The lockdown measures have also highlighted the heavy-handedness of the country's police and security forces. Hundreds of people have been arrested for violations. At least six people have been sentenced to a yearlong prison term. One of those jailed had cut police tape strung across a street.

United Nations experts have urged Cambodia's government to scrap the "grossly disproportionate" punishments, an appeal rebuffed by the country's representative to the UN.

However, things did go too far for at least two senior ministers after footage emerged of police using rattan canes and batons to threaten and beat people on the street.

Cambodia's Minister for Interior Sar Kheng, who oversees police, issued a statement telling officers to "avoid using any form of violence" in undertaking their duties.

On Facebook, Minister for Information Khieu Kanharith condemned the use of violence by authorities, calling it "wrong."

Naly Pilorge, director of human rights NGO LICADHO, said such behavior was illegal and called for authorities to adopt a more humane approach.
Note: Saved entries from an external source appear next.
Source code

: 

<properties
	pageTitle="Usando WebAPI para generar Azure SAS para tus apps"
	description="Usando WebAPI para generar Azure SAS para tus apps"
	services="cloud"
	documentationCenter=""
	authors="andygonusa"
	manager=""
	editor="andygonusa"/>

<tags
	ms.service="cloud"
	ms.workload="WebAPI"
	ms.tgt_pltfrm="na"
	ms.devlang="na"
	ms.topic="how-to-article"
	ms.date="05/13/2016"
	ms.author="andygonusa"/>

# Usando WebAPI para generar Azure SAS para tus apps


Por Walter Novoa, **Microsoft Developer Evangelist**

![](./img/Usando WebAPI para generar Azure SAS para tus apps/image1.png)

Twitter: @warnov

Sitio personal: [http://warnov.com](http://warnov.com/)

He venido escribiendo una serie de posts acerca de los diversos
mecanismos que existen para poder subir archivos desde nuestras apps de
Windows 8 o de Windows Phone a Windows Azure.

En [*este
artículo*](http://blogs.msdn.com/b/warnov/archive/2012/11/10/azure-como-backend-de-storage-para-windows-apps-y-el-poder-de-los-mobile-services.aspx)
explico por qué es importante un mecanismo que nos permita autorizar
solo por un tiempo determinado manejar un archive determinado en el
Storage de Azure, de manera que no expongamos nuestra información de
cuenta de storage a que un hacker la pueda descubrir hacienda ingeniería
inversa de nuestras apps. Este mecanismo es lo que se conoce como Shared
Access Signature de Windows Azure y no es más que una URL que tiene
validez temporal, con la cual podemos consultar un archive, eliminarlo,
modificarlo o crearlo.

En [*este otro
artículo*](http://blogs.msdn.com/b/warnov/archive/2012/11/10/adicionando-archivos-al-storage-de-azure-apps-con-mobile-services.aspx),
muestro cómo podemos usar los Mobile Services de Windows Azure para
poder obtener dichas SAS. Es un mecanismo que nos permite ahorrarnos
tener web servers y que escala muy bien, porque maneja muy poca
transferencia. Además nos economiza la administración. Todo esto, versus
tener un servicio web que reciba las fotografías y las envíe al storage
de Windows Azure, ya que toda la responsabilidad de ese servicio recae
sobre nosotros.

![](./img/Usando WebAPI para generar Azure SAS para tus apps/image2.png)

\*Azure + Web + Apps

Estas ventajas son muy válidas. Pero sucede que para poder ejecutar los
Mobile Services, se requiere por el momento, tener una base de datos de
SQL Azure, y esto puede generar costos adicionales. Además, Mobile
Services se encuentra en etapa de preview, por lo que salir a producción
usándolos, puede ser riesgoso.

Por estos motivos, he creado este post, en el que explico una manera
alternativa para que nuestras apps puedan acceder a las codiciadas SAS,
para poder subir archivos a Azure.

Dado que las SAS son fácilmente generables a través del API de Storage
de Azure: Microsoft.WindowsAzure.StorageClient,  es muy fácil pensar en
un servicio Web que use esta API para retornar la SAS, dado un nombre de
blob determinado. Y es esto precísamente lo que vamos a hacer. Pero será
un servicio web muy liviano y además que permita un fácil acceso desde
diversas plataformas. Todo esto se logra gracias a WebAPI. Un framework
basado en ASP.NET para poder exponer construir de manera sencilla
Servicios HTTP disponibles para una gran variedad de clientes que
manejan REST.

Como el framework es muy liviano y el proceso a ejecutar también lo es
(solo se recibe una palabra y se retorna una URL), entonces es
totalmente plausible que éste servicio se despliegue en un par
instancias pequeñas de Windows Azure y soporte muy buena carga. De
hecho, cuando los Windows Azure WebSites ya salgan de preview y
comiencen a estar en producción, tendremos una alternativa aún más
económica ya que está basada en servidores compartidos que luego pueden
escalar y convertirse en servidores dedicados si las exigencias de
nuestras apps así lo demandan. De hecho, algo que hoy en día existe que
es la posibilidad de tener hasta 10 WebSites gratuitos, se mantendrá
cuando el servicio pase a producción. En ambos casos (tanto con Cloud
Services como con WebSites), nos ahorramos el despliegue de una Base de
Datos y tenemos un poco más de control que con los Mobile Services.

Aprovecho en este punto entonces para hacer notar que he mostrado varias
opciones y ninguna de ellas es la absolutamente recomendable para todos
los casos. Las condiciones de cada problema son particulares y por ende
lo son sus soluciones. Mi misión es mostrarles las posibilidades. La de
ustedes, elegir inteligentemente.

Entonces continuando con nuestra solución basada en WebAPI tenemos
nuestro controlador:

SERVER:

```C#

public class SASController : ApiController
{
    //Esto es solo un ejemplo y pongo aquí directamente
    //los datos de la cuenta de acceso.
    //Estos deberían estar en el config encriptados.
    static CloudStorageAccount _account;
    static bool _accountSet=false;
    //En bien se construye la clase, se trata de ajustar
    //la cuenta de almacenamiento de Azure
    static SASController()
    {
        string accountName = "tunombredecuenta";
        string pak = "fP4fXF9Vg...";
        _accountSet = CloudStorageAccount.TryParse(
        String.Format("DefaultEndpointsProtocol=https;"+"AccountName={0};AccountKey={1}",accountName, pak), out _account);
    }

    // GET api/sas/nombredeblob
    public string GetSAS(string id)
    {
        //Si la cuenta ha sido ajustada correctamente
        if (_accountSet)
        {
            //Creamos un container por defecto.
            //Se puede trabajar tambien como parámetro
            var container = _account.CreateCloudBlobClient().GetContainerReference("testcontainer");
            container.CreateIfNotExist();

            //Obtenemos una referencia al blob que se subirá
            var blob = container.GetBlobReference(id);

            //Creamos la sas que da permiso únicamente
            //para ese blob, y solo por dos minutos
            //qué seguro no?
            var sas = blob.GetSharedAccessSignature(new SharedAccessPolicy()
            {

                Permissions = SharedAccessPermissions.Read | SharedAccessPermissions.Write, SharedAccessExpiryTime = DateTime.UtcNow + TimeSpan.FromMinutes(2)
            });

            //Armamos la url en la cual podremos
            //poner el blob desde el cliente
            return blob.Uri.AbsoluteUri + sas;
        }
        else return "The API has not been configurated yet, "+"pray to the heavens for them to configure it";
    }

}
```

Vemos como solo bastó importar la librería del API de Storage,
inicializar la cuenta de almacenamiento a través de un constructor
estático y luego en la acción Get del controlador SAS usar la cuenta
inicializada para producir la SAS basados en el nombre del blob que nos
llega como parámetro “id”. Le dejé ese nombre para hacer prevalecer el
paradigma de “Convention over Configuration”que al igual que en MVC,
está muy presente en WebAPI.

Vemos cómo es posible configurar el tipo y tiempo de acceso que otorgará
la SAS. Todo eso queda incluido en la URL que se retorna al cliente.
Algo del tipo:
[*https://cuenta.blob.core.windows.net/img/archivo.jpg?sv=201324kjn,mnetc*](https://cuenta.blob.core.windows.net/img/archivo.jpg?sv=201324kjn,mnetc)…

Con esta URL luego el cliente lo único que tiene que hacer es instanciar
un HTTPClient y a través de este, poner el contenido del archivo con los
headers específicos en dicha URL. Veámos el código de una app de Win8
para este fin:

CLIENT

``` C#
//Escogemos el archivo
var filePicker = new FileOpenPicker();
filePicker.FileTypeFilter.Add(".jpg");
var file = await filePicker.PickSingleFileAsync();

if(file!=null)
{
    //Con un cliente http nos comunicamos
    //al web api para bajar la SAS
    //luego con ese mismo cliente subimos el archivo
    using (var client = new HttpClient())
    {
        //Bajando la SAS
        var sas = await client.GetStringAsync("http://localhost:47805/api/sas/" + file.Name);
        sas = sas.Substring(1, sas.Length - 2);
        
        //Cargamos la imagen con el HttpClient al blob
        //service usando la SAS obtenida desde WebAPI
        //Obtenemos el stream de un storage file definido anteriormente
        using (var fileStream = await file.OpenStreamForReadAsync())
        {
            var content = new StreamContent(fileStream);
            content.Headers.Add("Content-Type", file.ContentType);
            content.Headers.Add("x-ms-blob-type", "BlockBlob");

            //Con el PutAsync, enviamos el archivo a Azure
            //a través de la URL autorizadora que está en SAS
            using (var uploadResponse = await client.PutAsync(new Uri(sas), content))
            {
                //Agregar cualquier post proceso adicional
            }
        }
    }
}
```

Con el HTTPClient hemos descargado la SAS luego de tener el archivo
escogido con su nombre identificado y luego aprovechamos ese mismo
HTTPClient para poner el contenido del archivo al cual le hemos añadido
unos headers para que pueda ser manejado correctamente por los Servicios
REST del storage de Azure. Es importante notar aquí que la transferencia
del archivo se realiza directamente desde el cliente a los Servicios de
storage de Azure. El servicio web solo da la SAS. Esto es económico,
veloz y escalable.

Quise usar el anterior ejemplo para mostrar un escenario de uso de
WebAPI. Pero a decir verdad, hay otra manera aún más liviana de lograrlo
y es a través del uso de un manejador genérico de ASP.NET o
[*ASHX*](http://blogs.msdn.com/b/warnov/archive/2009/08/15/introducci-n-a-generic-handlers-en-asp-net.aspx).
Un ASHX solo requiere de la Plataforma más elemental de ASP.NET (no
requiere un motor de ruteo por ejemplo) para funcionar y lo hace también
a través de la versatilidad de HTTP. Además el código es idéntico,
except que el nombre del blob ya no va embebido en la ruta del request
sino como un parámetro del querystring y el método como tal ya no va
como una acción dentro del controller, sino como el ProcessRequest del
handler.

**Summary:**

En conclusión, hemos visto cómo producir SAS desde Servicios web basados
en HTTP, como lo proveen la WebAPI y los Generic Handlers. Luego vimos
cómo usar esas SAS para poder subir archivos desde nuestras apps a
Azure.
"The transmission and infections of this pandemic should be dealt with long term planning focusing on prevention, health plan including increasing vaccinations, food security, job creation and social protection especially for the most vulnerable sectors of society not the use of violence, imprisonment and continued patronage in such a dire situation," she said.

Even the usually stridently pro-government Khmer Times newspaper criticized what they called the "lockdown debacle" in an editorial, saying incompetence, inconsistency and poor planning had led to a "nightmarish scenario"

"The security officers basically could not differentiate between the purpose of a lockdown to running a prison," they wrote.